* **RECORDS PROVIDED**
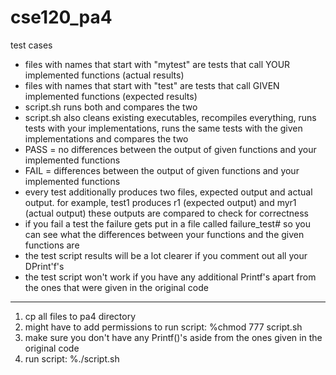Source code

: # cse120_pa4
test cases

- files with names that start with "mytest" are tests that call YOUR implemented functions (actual results)
- files with names that start with "test" are tests that call GIVEN implemented functions (expected results)
- script.sh runs both and compares the two
- script.sh also cleans existing executables, recompiles everything, runs tests with your implementations, runs the same tests with the given implementations and compares the two
- PASS = no differences between the output of given functions and your implemented functions
- FAIL = differences between the output of given functions and your implemented functions
- every test additionally produces two files, expected output and actual output. for example, test1 produces r1 (expected output) and myr1 (actual output) these outputs are compared to check for correctness
- if you fail a test the failure gets put in a file called failure_test# so you can see what the differences between your functions and the given functions are
- the test script results will be a lot clearer if you comment out all your DPrint'f's
- the test script won't work if you have any additional Printf's apart from the ones that were given in the original code



---------------------------------------------------------------------------------------------------------------------------------------


1. cp all files to pa4 directory
2. might have to add permissions to run script:
   %chmod 777 script.sh
3. make sure you don't have any Printf()'s aside from the ones given in the original code
4. run script:
   %./script.sh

* **WORK INSTRUCTIONS**
Give back exactly the lines from the opening of the listing through the line holding "- script.sh runs both and compares the two", both ends included, with every picture omitted.

* **TASK OUTPUT**
Source code

: # cse120_pa4
test cases

- files with names that start with "mytest" are tests that call YOUR implemented functions (actual results)
- files with names that start with "test" are tests that call GIVEN implemented functions (expected results)
- script.sh runs both and compares the two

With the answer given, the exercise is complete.